Bölüm 23 - 5.Kısım -

7K 234 51
                                    

Uzun bir giriş yapmadan sizi hemen bölümle baş başa bırakacağım ama bırakmadan önce sizden emeğimin karşılığı olarak güzel güzel yorumlar istiyorum. Uzun yorumlarınızı ve beğenilerinizi bekliyorum, lütfen okuyup beğenmeden geçmeyin. Gerçekten severek benimleyseniz, desteğinizi de fazlası ile hissettirin ki karşılıklı daha güzel bir duyguya dönüşsün. Umarım beğeneceğiniz bir bölüm olmuştur. Bu bölümle, yirmi üçüncü bölümü sonlandırıyorum. Size olan sözümü tutuyorum, gördüğünüz gibi oldukça uzun oldu. O zaman hepinize keyifli okumalar!


Ritmik şekilde salladığı bacağına odaklanmış, benden istediği şeyi idrak etmeye çalışıyordum.

Ölmek bir yana öldürmek çok farklı bir şeydi. Bir insanın bedenini sonsuzluğa doğru paramparça etmek, ruhunu bedeninden bir katil edası ile sessizce koparıp atmak...

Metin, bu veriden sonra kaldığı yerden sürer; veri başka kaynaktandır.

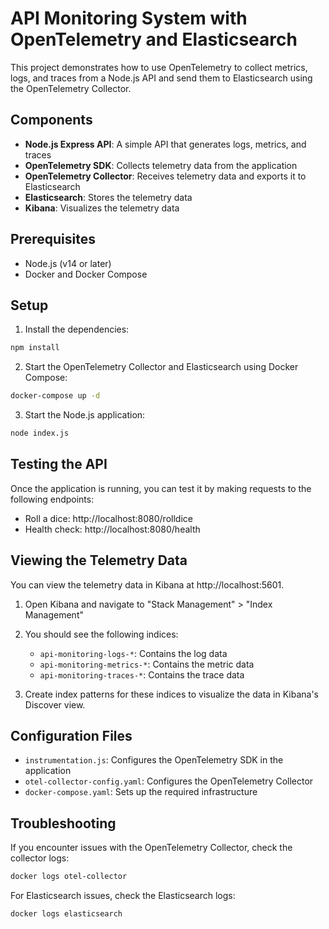 # API Monitoring System with OpenTelemetry and Elasticsearch

This project demonstrates how to use OpenTelemetry to collect metrics, logs, and traces from a Node.js API and send them to Elasticsearch using the OpenTelemetry Collector.

## Components

- **Node.js Express API**: A simple API that generates logs, metrics, and traces
- **OpenTelemetry SDK**: Collects telemetry data from the application
- **OpenTelemetry Collector**: Receives telemetry data and exports it to Elasticsearch
- **Elasticsearch**: Stores the telemetry data
- **Kibana**: Visualizes the telemetry data

## Prerequisites

- Node.js (v14 or later)
- Docker and Docker Compose

## Setup

1. Install the dependencies:

```bash
npm install
```

2. Start the OpenTelemetry Collector and Elasticsearch using Docker Compose:

```bash
docker-compose up -d
```

3. Start the Node.js application:

```bash
node index.js
```

## Testing the API

Once the application is running, you can test it by making requests to the following endpoints:

- Roll a dice: http://localhost:8080/rolldice
- Health check: http://localhost:8080/health

## Viewing the Telemetry Data

You can view the telemetry data in Kibana at http://localhost:5601.

1. Open Kibana and navigate to "Stack Management" > "Index Management"
2. You should see the following indices:
   - `api-monitoring-logs-*`: Contains the log data
   - `api-monitoring-metrics-*`: Contains the metric data
   - `api-monitoring-traces-*`: Contains the trace data

3. Create index patterns for these indices to visualize the data in Kibana's Discover view.

## Configuration Files

- `instrumentation.js`: Configures the OpenTelemetry SDK in the application
- `otel-collector-config.yaml`: Configures the OpenTelemetry Collector
- `docker-compose.yaml`: Sets up the required infrastructure

## Troubleshooting

If you encounter issues with the OpenTelemetry Collector, check the collector logs:

```bash
docker logs otel-collector
```

For Elasticsearch issues, check the Elasticsearch logs:

```bash
docker logs elasticsearch
```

Hakan, hiçbir şey demeden elindeki bıçak ile oynuyordu. Arada bir oturduğu, bir ayağını diğer ayağının üzerine atıp arkasına yaslandığı koltuğundan çaktırmadan bana bakıyordu. Yüzündeki o içimi yakan tebessümü, yaradılıştan gelen ruhumdaki kötülüklere sanki ninni söylüyordu. O ninni ise beni sadece kendi tarafına çekmek için tekrar tekrar mırıldanıyordu kulağıma. Beni Kucağına doğru çekmek ve kendi oyunlarına göz yumdurmak... Kısacası kötülüğe alet etmek.

Benden istediği şey bu dünyada en son yapabileceğim şeydi. Hayır, yapabileceğim de uymuyordu bu istediği şeye... Bu istediği şey asla yapmayacağım bir şeydi. Bir insanı öldürmek çok kolaydı şüphesiz fakat ben ne bu istediği şeyi yapacak kadar cesaretliydim ne de kötü biri.

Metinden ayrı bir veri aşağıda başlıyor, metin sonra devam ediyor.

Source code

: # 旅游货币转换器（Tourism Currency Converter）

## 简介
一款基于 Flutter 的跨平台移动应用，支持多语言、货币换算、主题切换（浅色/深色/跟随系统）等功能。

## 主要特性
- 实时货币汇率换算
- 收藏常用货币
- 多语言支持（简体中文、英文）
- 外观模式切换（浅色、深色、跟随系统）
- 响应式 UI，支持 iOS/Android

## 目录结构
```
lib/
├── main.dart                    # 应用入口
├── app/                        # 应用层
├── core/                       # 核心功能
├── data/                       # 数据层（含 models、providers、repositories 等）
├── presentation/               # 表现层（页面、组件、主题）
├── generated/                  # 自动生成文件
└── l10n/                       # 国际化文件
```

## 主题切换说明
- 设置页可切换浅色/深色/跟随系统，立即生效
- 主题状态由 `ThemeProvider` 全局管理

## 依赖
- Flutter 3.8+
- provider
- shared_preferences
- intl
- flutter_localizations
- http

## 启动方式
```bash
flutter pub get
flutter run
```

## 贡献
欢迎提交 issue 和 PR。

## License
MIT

Ben, değil bir insanı öldürmek bir karıncaya zarar veremezdim ki; özellikle bu benim bir zamanlar en sevdiğim, en değer verdiğim dostum ise...

''Ölüm.''

Duyduğum sesi ile daldığım düşüncelerimden hızlıca sıyrıldım ve tüm dikkatimle Hakan'a odaklandım.

Elindeki bıçağın ucuyla oynamaya devam ediyordu. İşaret parmağını, bıçağın sivri kısmına bastırıyor fakat yaranın açılmasına da izin vermiyordu.

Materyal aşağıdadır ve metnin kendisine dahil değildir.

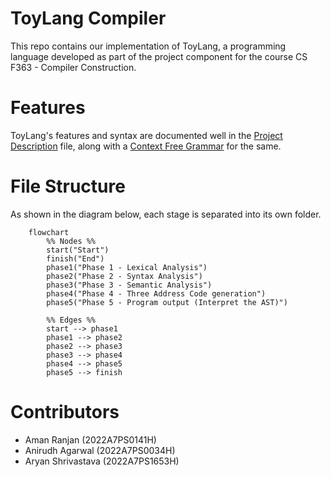 # ToyLang Compiler

This repo contains our implementation of ToyLang, a programming language developed as part of the project component for the course CS F363 - Compiler Construction.

# Features 

ToyLang's features and syntax are documented well in the [Project Description](/Project%20Description.pdf) file, along with a [Context Free Grammar](/CFG.md) for the same.

# File Structure

As shown in the diagram below, each stage is separated into its own folder.

```mermaid
    flowchart
        %% Nodes %%
        start("Start")
        finish("End")
        phase1("Phase 1 - Lexical Analysis")
        phase2("Phase 2 - Syntax Analysis")
        phase3("Phase 3 - Semantic Analysis")
        phase4("Phase 4 - Three Address Code generation")
        phase5("Phase 5 - Program output (Interpret the AST)")
        
        %% Edges %%
        start --> phase1
        phase1 --> phase2
        phase2 --> phase3
        phase3 --> phase4
        phase4 --> phase5
        phase5 --> finish
```

# Contributors
- Aman Ranjan (2022A7PS0141H)
- Anirudh Agarwal (2022A7PS0034H)
- Aryan Shrivastava (2022A7PS1653H)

''Ölüm,'' dedi tekrardan. ''Çok basit ve kolay. Neden bu kadar çok düşündün ki?''

Şaşırdım. Hatta o kadar şaşırdım ki duyduklarımın gerçek olup olmadığına emin olamadığım için refleks olarak dudaklarımdan, 'Hı' diye bir ses çıktı. O ise buna sadece güldü ve bıçağı yavaşça masanın üzerinde duran ince mendilin üzerine koydu.

''Ölmek, çok kolay Çisil. Bir insanı öldürmek, onu bu dünyadan koparmak çok kolay... Söylesene bana, bir insanı öldürmeyi hiç düşündün mü?''

Söylediği her cümle karşısında nefes alışverişim yavaşlıyor, kanım çekiliyordu sanki. Korkudan mıydı yoksa üzerime oynadığı bu psikolojik oyun muydu bilmiyordum ama kendimi fazlasıyla kötü hissediyordum.

''Ben ruh hastası değilim,'' dedim soğukkanlı bir şekilde.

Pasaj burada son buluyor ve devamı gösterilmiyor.